- **ACTION ITEM**: Repeat exactly the lines of the entries below from the one with "79. [Denial of" through the one with "90. [Denial of", both ends included, and nothing else.

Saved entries
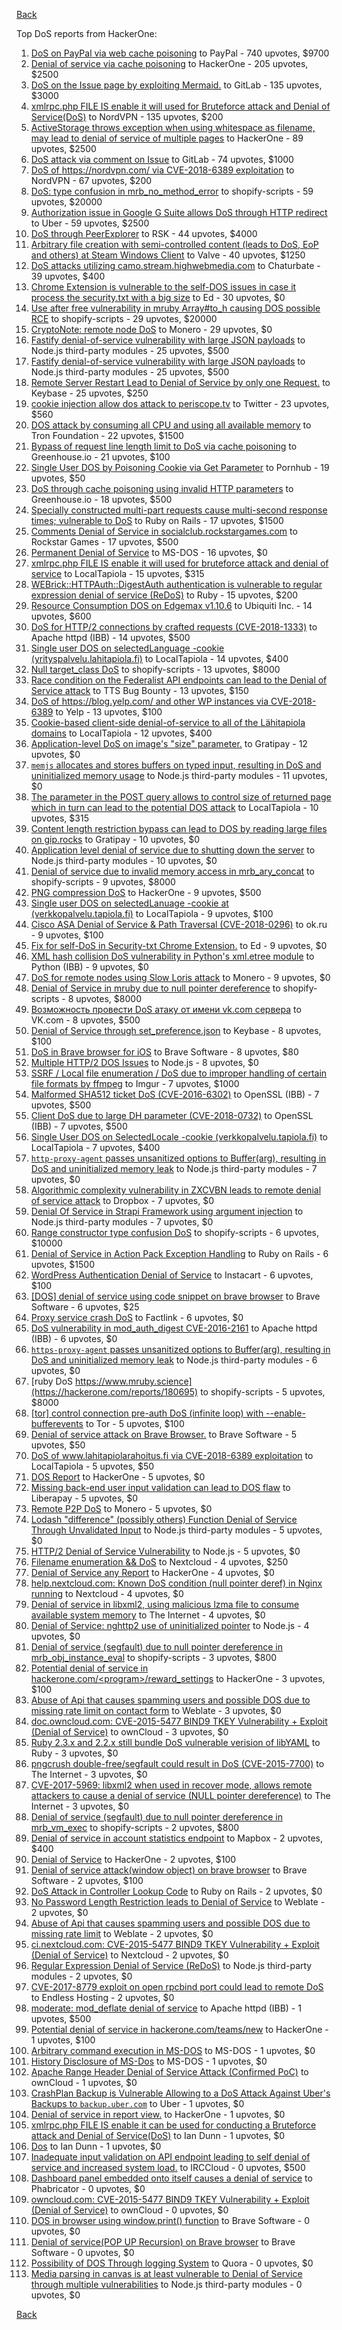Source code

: [Back](../README.md)

Top DoS reports from HackerOne:

1. [DoS on PayPal via web cache poisoning](https://hackerone.com/reports/622122) to PayPal - 740 upvotes, $9700
2. [Denial of service via cache poisoning](https://hackerone.com/reports/409370) to HackerOne - 205 upvotes, $2500
3. [DoS on the Issue page by exploiting Mermaid.](https://hackerone.com/reports/470067) to GitLab - 135 upvotes, $3000
4. [xmlrpc.php FILE IS enable it will used for Bruteforce attack and Denial of Service(DoS)](https://hackerone.com/reports/752073) to NordVPN - 135 upvotes, $200
5. [ActiveStorage throws exception when using whitespace as filename, may lead to denial of service of multiple pages](https://hackerone.com/reports/713407) to HackerOne - 89 upvotes, $2500
6. [DoS attack via comment on Issue](https://hackerone.com/reports/557154) to GitLab - 74 upvotes, $1000
7. [DoS of https://nordvpn.com/ via CVE-2018-6389 exploitation](https://hackerone.com/reports/752010) to NordVPN - 67 upvotes, $200
8. [DoS: type confusion in mrb_no_method_error](https://hackerone.com/reports/181871) to shopify-scripts - 59 upvotes, $20000
9. [Authorization issue in Google G Suite allows DoS through HTTP redirect](https://hackerone.com/reports/191196) to Uber - 59 upvotes, $2500
10. [DoS through PeerExplorer](https://hackerone.com/reports/363636) to RSK - 44 upvotes, $4000
11. [Arbitrary file creation with semi-controlled content (leads to DoS, EoP and others) at Steam Windows Client](https://hackerone.com/reports/682774) to Valve - 40 upvotes, $1250
12. [DoS attacks utilizing camo.stream.highwebmedia.com](https://hackerone.com/reports/507525) to Chaturbate - 39 upvotes, $400
13. [Chrome Extension is vulnerable to the self-DOS issues in case it process the security.txt with a big size](https://hackerone.com/reports/290955) to Ed - 30 upvotes, $0
14. [Use after free vulnerability in mruby Array#to_h causing DOS possible RCE](https://hackerone.com/reports/181321) to shopify-scripts - 29 upvotes, $20000
15. [CryptoNote: remote node DoS](https://hackerone.com/reports/506595) to Monero - 29 upvotes, $0
16. [Fastify denial-of-service vulnerability with large JSON payloads](https://hackerone.com/reports/303632) to Node.js third-party modules - 25 upvotes, $500
17. [Fastify denial-of-service vulnerability with large JSON payloads](https://hackerone.com/reports/303632) to Node.js third-party modules - 25 upvotes, $500
18. [Remote Server Restart Lead to Denial of Service by only one Request.](https://hackerone.com/reports/114698) to Keybase - 25 upvotes, $250
19. [cookie injection allow dos attack to periscope.tv](https://hackerone.com/reports/583819) to Twitter - 23 upvotes, $560
20. [DOS attack by consuming all CPU and using all available memory](https://hackerone.com/reports/479144) to Tron Foundation - 22 upvotes, $1500
21. [Bypass of request line length limit to DoS via cache poisoning](https://hackerone.com/reports/350847) to Greenhouse.io - 21 upvotes, $100
22. [Single User DOS by Poisoning Cookie via Get Parameter](https://hackerone.com/reports/416966) to Pornhub - 19 upvotes, $50
23. [DoS through cache poisoning using invalid HTTP parameters](https://hackerone.com/reports/326639) to Greenhouse.io - 18 upvotes, $500
24. [Specially constructed multi-part requests cause multi-second response times; vulnerable to DoS](https://hackerone.com/reports/431561) to Ruby on Rails - 17 upvotes, $1500
25. [Comments Denial of Service in socialclub.rockstargames.com](https://hackerone.com/reports/214370) to Rockstar Games - 17 upvotes, $500
26. [Permanent Denial of Service](https://hackerone.com/reports/5534) to MS-DOS - 16 upvotes, $0
27. [xmlrpc.php FILE IS enable it will used for bruteforce attack and denial of service](https://hackerone.com/reports/325040) to LocalTapiola - 15 upvotes, $315
28. [WEBrick::HTTPAuth::DigestAuth authentication is vulnerable to regular expression denial of service (ReDoS)](https://hackerone.com/reports/661722) to Ruby - 15 upvotes, $200
29. [Resource Consumption DOS on Edgemax v1.10.6](https://hackerone.com/reports/406614) to Ubiquiti Inc. - 14 upvotes, $600
30. [DoS for HTTP/2 connections by crafted requests (CVE-2018-1333)](https://hackerone.com/reports/384839) to Apache httpd (IBB) - 14 upvotes, $500
31. [Single user DOS on selectedLanguage -cookie (yrityspalvelu.lahitapiola.fi)](https://hackerone.com/reports/201723) to LocalTapiola - 14 upvotes, $400
32. [Null target_class DoS](https://hackerone.com/reports/183405) to shopify-scripts - 13 upvotes, $8000
33. [Race condition on the Federalist API endpoints can lead to the Denial of Service attack](https://hackerone.com/reports/249319) to TTS Bug Bounty - 13 upvotes, $150
34. [DoS of https://blog.yelp.com/ and other WP instances via CVE-2018-6389](https://hackerone.com/reports/753491) to Yelp - 13 upvotes, $100
35. [Cookie-based client-side denial-of-service to all of the Lähitapiola domains](https://hackerone.com/reports/129001) to LocalTapiola - 12 upvotes, $400
36. [Application-level DoS on image's "size" parameter.](https://hackerone.com/reports/247700) to Gratipay - 12 upvotes, $0
37. [`memjs` allocates and stores buffers on typed input, resulting in DoS and uninitialized memory usage](https://hackerone.com/reports/319809) to Node.js third-party modules - 11 upvotes, $0
38. [The parameter in the POST query allows to control size of returned page which in turn can lead to the potential DOS attack](https://hackerone.com/reports/300391) to LocalTapiola - 10 upvotes, $315
39. [Content length restriction bypass can lead to DOS by reading large files on gip.rocks](https://hackerone.com/reports/203388) to Gratipay - 10 upvotes, $0
40. [Application level denial of service due to shutting down the server](https://hackerone.com/reports/627376) to Node.js third-party modules - 10 upvotes, $0
41. [Denial of service due to invalid memory access in mrb_ary_concat](https://hackerone.com/reports/184712) to shopify-scripts - 9 upvotes, $8000
42. [PNG compression DoS](https://hackerone.com/reports/454) to HackerOne - 9 upvotes, $500
43. [Single user DOS on selectedLanuage -cookie at (verkkopalvelu.tapiola.fi)](https://hackerone.com/reports/212523) to LocalTapiola - 9 upvotes, $100
44. [Cisco ASA Denial of Service &amp; Path Traversal (CVE-2018-0296)](https://hackerone.com/reports/378698) to ok.ru - 9 upvotes, $100
45. [Fix for self-DoS in Security-txt Chrome Extension.](https://hackerone.com/reports/299460) to Ed - 9 upvotes, $0
46. [XML hash collision DoS vulnerability in Python's xml.etree module](https://hackerone.com/reports/412673) to Python (IBB) - 9 upvotes, $0
47. [DoS for remote nodes using Slow Loris attack](https://hackerone.com/reports/416494) to Monero - 9 upvotes, $0
48. [Denial of Service in mruby due to null pointer dereference](https://hackerone.com/reports/181232) to shopify-scripts - 8 upvotes, $8000
49. [Возможность провести DoS атаку от имени vk.com сервера](https://hackerone.com/reports/183352) to VK.com - 8 upvotes, $500
50. [Denial of Service through set_preference.json](https://hackerone.com/reports/166682) to Keybase - 8 upvotes, $100
51. [DoS in Brave browser for iOS](https://hackerone.com/reports/357665) to Brave Software - 8 upvotes, $80
52. [Multiple HTTP/2 DOS Issues](https://hackerone.com/reports/589739) to Node.js - 8 upvotes, $0
53. [SSRF / Local file enumeration / DoS due to improper handling of certain file formats by ffmpeg](https://hackerone.com/reports/115978) to Imgur - 7 upvotes, $1000
54. [Malformed SHA512 ticket DoS (CVE-2016-6302)](https://hackerone.com/reports/221787) to OpenSSL (IBB) - 7 upvotes, $500
55. [Client DoS due to large DH parameter (CVE-2018-0732)](https://hackerone.com/reports/364964) to OpenSSL (IBB) - 7 upvotes, $500
56. [Single User DOS on SelectedLocale -cookie (verkkopalvelu.tapiola.fi)](https://hackerone.com/reports/212508) to LocalTapiola - 7 upvotes, $400
57. [`http-proxy-agent` passes unsanitized options to Buffer(arg), resulting in DoS and uninitialized memory leak](https://hackerone.com/reports/321631) to Node.js third-party modules - 7 upvotes, $0
58. [Algorithmic complexity vulnerability in ZXCVBN leads to remote denial of service attack](https://hackerone.com/reports/542897) to Dropbox - 7 upvotes, $0
59. [Denial Of Service in Strapi Framework using argument injection](https://hackerone.com/reports/768574) to Node.js third-party modules - 7 upvotes, $0
60. [Range constructor type confusion DoS](https://hackerone.com/reports/181910) to shopify-scripts - 6 upvotes, $10000
61. [Denial of Service in Action Pack Exception Handling](https://hackerone.com/reports/42797) to Ruby on Rails - 6 upvotes, $1500
62. [WordPress Authentication Denial of Service](https://hackerone.com/reports/163307) to Instacart - 6 upvotes, $100
63. [[DOS] denial of service using code snippet on brave browser](https://hackerone.com/reports/181558) to Brave Software - 6 upvotes, $25
64. [Proxy service crash DoS](https://hackerone.com/reports/13652) to Factlink - 6 upvotes, $0
65. [DoS vulnerability in mod_auth_digest CVE-2016-2161](https://hackerone.com/reports/194065) to Apache httpd (IBB) - 6 upvotes, $0
66. [`https-proxy-agent` passes unsanitized options to Buffer(arg), resulting in DoS and uninitialized memory leak](https://hackerone.com/reports/319532) to Node.js third-party modules - 6 upvotes, $0
67. [ruby DoS https://www.mruby.science](https://hackerone.com/reports/180695) to shopify-scripts - 5 upvotes, $8000
68. [[tor] control connection pre-auth DoS (infinite loop) with --enable-bufferevents](https://hackerone.com/reports/113424) to Tor - 5 upvotes, $100
69. [Denial of service attack on Brave Browser.](https://hackerone.com/reports/176066) to Brave Software - 5 upvotes, $50
70. [DoS of www.lahitapiolarahoitus.fi via CVE-2018-6389 exploitation](https://hackerone.com/reports/335177) to LocalTapiola - 5 upvotes, $50
71. [DOS Report](https://hackerone.com/reports/127827) to HackerOne - 5 upvotes, $0
72. [Missing back-end user input validation can lead to DOS flaw](https://hackerone.com/reports/361337) to Liberapay - 5 upvotes, $0
73. [Remote P2P DoS](https://hackerone.com/reports/592200) to Monero - 5 upvotes, $0
74. [Lodash "difference" (possibly others) Function Denial of Service Through Unvalidated Input](https://hackerone.com/reports/670779) to Node.js third-party modules - 5 upvotes, $0
75. [HTTP/2 Denial of Service Vulnerability](https://hackerone.com/reports/335533) to Node.js - 5 upvotes, $0
76. [Filename enumeration &amp;&amp; DoS](https://hackerone.com/reports/174524) to Nextcloud - 4 upvotes, $250
77. [Denial of Service any Report](https://hackerone.com/reports/118663) to HackerOne - 4 upvotes, $0
78. [help.nextcloud.com: Known DoS condition (null pointer deref) in Nginx running](https://hackerone.com/reports/145409) to Nextcloud - 4 upvotes, $0
79. [Denial of service in libxml2, using malicious lzma file to consume available system memory](https://hackerone.com/reports/270059) to The Internet - 4 upvotes, $0
80. [Denial of Service: nghttp2 use of uninitialized pointer](https://hackerone.com/reports/335608) to Node.js - 4 upvotes, $0
81. [Denial of service (segfault) due to null pointer dereference in mrb_obj_instance_eval](https://hackerone.com/reports/202582) to shopify-scripts - 3 upvotes, $800
82. [Potential denial of service in hackerone.com/&lt;program&gt;/reward_settings](https://hackerone.com/reports/63865) to HackerOne - 3 upvotes, $100
83. [Abuse of Api that causes spamming users and possible DOS due to missing rate limit on contact form](https://hackerone.com/reports/223542) to Weblate - 3 upvotes, $0
84. [doc.owncloud.com: CVE-2015-5477 BIND9 TKEY Vulnerability + Exploit (Denial of Service)](https://hackerone.com/reports/217381) to ownCloud - 3 upvotes, $0
85. [Ruby 2.3.x and 2.2.x still bundle DoS vulnerable verision of libYAML](https://hackerone.com/reports/235842) to Ruby - 3 upvotes, $0
86. [pngcrush double-free/segfault could result in DoS (CVE-2015-7700)](https://hackerone.com/reports/93546) to The Internet - 3 upvotes, $0
87. [CVE-2017-5969: libxml2 when used in recover mode, allows remote attackers to cause a denial of service (NULL pointer dereference)](https://hackerone.com/reports/262665) to The Internet - 3 upvotes, $0
88. [Denial of service (segfault) due to null pointer dereference in mrb_vm_exec](https://hackerone.com/reports/202584) to shopify-scripts - 2 upvotes, $800
89. [Denial of service in account statistics endpoint](https://hackerone.com/reports/136221) to Mapbox - 2 upvotes, $400
90. [Denial of Service](https://hackerone.com/reports/17785) to HackerOne - 2 upvotes, $100
91. [Denial of service attack(window object) on brave browser](https://hackerone.com/reports/176197) to Brave Software - 2 upvotes, $100
92. [DoS Attack in Controller Lookup Code](https://hackerone.com/reports/83962) to Ruby on Rails - 2 upvotes, $0
93. [No Password Length Restriction leads to Denial of Service](https://hackerone.com/reports/223854) to Weblate - 2 upvotes, $0
94. [Abuse of Api that causes spamming users and possible DOS due to missing rate limit](https://hackerone.com/reports/223557) to Weblate - 2 upvotes, $0
95. [ci.nextcloud.com: CVE-2015-5477 BIND9 TKEY Vulnerability + Exploit (Denial of Service)](https://hackerone.com/reports/237860) to Nextcloud - 2 upvotes, $0
96. [Regular Expression Denial of Service (ReDoS)](https://hackerone.com/reports/317548) to Node.js third-party modules - 2 upvotes, $0
97. [CVE-2017-8779 exploit on open rpcbind port could lead to remote DoS](https://hackerone.com/reports/791893) to Endless Hosting - 2 upvotes, $0
98. [moderate: mod_deflate denial of service](https://hackerone.com/reports/20861) to Apache httpd (IBB) - 1 upvotes, $500
99. [Potential denial of service in hackerone.com/teams/new](https://hackerone.com/reports/13748) to HackerOne - 1 upvotes, $100
100. [Arbitrary command execution in MS-DOS](https://hackerone.com/reports/5499) to MS-DOS - 1 upvotes, $0
101. [History Disclosure of MS-Dos](https://hackerone.com/reports/5549) to MS-DOS - 1 upvotes, $0
102. [Apache Range Header Denial of Service Attack (Confirmed PoC)](https://hackerone.com/reports/88904) to ownCloud - 1 upvotes, $0
103. [CrashPlan Backup is Vulnerable Allowing to a DoS Attack Against Uber's Backups to ```backup.uber.com```](https://hackerone.com/reports/131560) to Uber - 1 upvotes, $0
104. [Denial of service in report view.](https://hackerone.com/reports/140720) to HackerOne - 1 upvotes, $0
105. [xmlrpc.php FILE IS enable it can be used for conducting a Bruteforce attack and Denial of Service(DoS)](https://hackerone.com/reports/769716) to Ian Dunn - 1 upvotes, $0
106. [Dos](https://hackerone.com/reports/770508) to Ian Dunn - 1 upvotes, $0
107. [Inadequate input validation on API endpoint leading to self denial of service and increased system load.](https://hackerone.com/reports/90912) to IRCCloud - 0 upvotes, $500
108. [Dashboard panel embedded onto itself causes a denial of service](https://hackerone.com/reports/85011) to Phabricator - 0 upvotes, $0
109. [owncloud.com: CVE-2015-5477 BIND9 TKEY Vulnerability + Exploit (Denial of Service)](https://hackerone.com/reports/89097) to ownCloud - 0 upvotes, $0
110. [DOS in browser using window.print() function](https://hackerone.com/reports/176364) to Brave Software - 0 upvotes, $0
111. [Denial of service(POP UP Recursion) on Brave browser](https://hackerone.com/reports/179248) to Brave Software - 0 upvotes, $0
112. [Possibility of DOS Through logging System](https://hackerone.com/reports/242489) to Quora - 0 upvotes, $0
113. [Media parsing in canvas is at least vulnerable to Denial of Service through multiple vulnerabilities](https://hackerone.com/reports/315037) to Node.js third-party modules - 0 upvotes, $0


[Back](../README.md)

- **THE COMPLETED TASK**:
79. [Denial of service in libxml2, using malicious lzma file to consume available system memory](https://hackerone.com/reports/270059) to The Internet - 4 upvotes, $0
80. [Denial of Service: nghttp2 use of uninitialized pointer](https://hackerone.com/reports/335608) to Node.js - 4 upvotes, $0
81. [Denial of service (segfault) due to null pointer dereference in mrb_obj_instance_eval](https://hackerone.com/reports/202582) to shopify-scripts - 3 upvotes, $800
82. [Potential denial of service in hackerone.com/&lt;program&gt;/reward_settings](https://hackerone.com/reports/63865) to HackerOne - 3 upvotes, $100
83. [Abuse of Api that causes spamming users and possible DOS due to missing rate limit on contact form](https://hackerone.com/reports/223542) to Weblate - 3 upvotes, $0
84. [doc.owncloud.com: CVE-2015-5477 BIND9 TKEY Vulnerability + Exploit (Denial of Service)](https://hackerone.com/reports/217381) to ownCloud - 3 upvotes, $0
85. [Ruby 2.3.x and 2.2.x still bundle DoS vulnerable verision of libYAML](https://hackerone.com/reports/235842) to Ruby - 3 upvotes, $0
86. [pngcrush double-free/segfault could result in DoS (CVE-2015-7700)](https://hackerone.com/reports/93546) to The Internet - 3 upvotes, $0
87. [CVE-2017-5969: libxml2 when used in recover mode, allows remote attackers to cause a denial of service (NULL pointer dereference)](https://hackerone.com/reports/262665) to The Internet - 3 upvotes, $0
88. [Denial of service (segfault) due to null pointer dereference in mrb_vm_exec](https://hackerone.com/reports/202584) to shopify-scripts - 2 upvotes, $800
89. [Denial of service in account statistics endpoint](https://hackerone.com/reports/136221) to Mapbox - 2 upvotes, $400
90. [Denial of Service](https://hackerone.com/reports/17785) to HackerOne - 2 upvotes, $100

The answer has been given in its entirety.